Dante's body lay crumpled at my feet. What remained of his head was barely recognizable, his blood pooling across the cracked pavement. My knife was still buried deep in his shoulder, the handle slick in the glow of streetlights and smoke. 

The gun was still in my hand.

I didn't hesitate. I emptied all the bullets and let it rain down over his body before dropping the weapon, letting it clatter beside him.

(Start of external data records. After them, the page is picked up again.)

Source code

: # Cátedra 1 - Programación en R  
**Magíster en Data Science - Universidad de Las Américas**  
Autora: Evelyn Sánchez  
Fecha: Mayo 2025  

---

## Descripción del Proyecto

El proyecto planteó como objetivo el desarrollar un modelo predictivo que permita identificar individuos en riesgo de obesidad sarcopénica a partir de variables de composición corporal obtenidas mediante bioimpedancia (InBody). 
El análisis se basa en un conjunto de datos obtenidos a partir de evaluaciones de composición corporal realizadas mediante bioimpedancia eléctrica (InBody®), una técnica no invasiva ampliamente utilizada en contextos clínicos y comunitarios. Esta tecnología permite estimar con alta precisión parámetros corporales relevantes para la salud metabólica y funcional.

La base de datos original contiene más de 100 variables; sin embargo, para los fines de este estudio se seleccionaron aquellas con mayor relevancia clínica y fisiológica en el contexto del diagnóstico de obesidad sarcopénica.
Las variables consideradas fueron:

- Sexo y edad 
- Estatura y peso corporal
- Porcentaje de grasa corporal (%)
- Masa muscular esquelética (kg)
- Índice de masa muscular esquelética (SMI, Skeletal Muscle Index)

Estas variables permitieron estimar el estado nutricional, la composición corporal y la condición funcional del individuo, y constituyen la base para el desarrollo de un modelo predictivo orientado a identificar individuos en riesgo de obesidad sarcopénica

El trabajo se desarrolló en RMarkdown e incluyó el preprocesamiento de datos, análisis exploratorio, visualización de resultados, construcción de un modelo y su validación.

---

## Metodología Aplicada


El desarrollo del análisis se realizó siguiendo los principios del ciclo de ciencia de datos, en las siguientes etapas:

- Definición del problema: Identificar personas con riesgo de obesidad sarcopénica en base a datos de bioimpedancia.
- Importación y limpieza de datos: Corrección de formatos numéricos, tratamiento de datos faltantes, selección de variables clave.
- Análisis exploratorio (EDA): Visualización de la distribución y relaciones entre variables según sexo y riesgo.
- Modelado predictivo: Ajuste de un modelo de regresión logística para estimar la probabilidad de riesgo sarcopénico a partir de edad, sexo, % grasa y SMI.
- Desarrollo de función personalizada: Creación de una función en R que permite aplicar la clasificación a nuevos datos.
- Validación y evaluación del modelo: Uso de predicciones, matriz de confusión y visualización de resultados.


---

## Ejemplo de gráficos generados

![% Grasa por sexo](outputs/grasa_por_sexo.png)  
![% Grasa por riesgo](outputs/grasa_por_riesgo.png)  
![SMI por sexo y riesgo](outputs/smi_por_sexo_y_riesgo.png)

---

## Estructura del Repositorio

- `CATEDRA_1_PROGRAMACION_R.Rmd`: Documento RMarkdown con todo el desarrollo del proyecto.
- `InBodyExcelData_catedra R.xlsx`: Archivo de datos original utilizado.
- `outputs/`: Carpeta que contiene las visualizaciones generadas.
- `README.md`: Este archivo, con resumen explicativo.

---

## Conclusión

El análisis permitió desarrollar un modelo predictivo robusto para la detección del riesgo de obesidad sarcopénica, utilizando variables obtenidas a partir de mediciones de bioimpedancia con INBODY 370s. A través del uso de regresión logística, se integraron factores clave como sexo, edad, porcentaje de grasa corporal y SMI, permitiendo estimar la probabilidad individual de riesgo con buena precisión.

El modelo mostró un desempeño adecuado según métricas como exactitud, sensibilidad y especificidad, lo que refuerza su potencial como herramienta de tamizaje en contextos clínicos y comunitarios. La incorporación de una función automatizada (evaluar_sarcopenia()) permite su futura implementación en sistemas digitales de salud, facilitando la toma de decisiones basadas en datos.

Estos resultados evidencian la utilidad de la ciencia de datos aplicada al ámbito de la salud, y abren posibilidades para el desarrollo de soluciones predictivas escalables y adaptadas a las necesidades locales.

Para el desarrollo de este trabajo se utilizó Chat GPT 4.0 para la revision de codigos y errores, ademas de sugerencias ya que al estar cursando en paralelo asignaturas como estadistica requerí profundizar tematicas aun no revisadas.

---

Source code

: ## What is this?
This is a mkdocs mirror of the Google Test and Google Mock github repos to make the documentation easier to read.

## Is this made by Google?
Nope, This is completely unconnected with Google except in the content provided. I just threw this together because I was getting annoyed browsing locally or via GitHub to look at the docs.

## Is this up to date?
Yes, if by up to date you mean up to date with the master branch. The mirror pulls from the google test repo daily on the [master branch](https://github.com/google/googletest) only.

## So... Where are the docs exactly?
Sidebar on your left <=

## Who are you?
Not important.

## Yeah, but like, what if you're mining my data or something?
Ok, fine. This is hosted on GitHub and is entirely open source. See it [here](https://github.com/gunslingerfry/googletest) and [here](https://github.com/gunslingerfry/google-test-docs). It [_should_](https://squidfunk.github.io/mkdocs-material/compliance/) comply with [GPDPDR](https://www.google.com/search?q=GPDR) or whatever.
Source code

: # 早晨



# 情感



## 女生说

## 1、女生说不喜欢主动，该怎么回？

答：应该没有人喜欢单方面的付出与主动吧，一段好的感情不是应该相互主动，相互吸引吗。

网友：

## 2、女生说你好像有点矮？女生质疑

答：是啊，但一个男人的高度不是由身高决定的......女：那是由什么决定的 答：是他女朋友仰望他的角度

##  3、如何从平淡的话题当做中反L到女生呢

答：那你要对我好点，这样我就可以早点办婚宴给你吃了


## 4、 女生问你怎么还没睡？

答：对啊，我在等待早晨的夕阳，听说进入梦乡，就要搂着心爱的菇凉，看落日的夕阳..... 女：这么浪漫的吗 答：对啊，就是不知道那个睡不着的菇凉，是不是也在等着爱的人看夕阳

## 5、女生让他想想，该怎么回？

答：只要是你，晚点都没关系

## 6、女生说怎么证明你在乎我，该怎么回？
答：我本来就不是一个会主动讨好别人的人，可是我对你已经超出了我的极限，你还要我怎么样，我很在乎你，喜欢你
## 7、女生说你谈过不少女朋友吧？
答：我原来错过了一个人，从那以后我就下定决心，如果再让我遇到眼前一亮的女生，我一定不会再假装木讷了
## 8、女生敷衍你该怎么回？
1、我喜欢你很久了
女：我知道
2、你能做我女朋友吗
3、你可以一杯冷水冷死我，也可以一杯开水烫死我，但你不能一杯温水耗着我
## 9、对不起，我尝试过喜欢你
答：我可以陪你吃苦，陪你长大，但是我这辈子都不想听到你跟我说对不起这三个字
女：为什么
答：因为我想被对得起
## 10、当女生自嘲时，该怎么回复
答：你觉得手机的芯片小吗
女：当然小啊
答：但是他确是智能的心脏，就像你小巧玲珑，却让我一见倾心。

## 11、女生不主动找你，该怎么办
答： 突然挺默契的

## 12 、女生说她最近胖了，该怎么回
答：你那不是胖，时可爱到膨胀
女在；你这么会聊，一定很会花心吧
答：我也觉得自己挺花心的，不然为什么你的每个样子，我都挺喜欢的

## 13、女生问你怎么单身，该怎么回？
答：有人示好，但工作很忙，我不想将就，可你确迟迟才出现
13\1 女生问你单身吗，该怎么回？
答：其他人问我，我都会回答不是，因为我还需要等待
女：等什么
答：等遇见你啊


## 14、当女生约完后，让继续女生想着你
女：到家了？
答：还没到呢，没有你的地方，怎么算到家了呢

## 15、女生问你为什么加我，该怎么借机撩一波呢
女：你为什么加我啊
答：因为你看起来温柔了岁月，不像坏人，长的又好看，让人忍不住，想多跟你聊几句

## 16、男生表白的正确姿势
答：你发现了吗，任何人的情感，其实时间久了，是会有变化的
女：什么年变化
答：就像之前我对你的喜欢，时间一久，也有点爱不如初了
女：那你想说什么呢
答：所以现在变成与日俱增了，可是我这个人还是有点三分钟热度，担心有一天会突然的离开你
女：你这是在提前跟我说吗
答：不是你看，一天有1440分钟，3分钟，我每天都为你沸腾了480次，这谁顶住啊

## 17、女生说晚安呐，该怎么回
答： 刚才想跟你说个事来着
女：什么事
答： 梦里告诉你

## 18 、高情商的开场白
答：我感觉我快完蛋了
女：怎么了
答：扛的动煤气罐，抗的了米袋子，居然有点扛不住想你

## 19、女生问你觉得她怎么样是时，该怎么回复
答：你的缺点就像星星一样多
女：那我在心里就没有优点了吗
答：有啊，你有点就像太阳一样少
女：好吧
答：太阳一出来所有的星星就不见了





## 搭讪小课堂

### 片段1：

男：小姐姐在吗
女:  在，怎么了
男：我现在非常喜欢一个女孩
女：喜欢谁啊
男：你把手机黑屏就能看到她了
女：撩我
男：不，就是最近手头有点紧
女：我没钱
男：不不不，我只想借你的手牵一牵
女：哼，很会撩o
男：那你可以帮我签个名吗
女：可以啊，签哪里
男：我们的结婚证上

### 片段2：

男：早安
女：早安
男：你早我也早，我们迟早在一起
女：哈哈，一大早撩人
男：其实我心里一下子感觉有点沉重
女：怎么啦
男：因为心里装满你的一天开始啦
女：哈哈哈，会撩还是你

Whatever guilt I had once carried for Dario died with his twin. The moment Dario conspired with my grandfather behind my back, he made his choice. He had authored his own family's ending. 

I owed the Bianchi family nothing now. 

Bending down, I wrenched my knife free and wiped the blade clean against his blood-soaked suit before turning away. 

Behind me, the street erupted into motion.

Orders were barked. Weapons were checked. Men were dragged out of the shadows and forced to their knees. Someone nodded sharply, already on the phone.

Dante had made his move. 

Now it was my turn to finish the war. 

New York is finally mine.

Funny how one life had to end, for another to begin.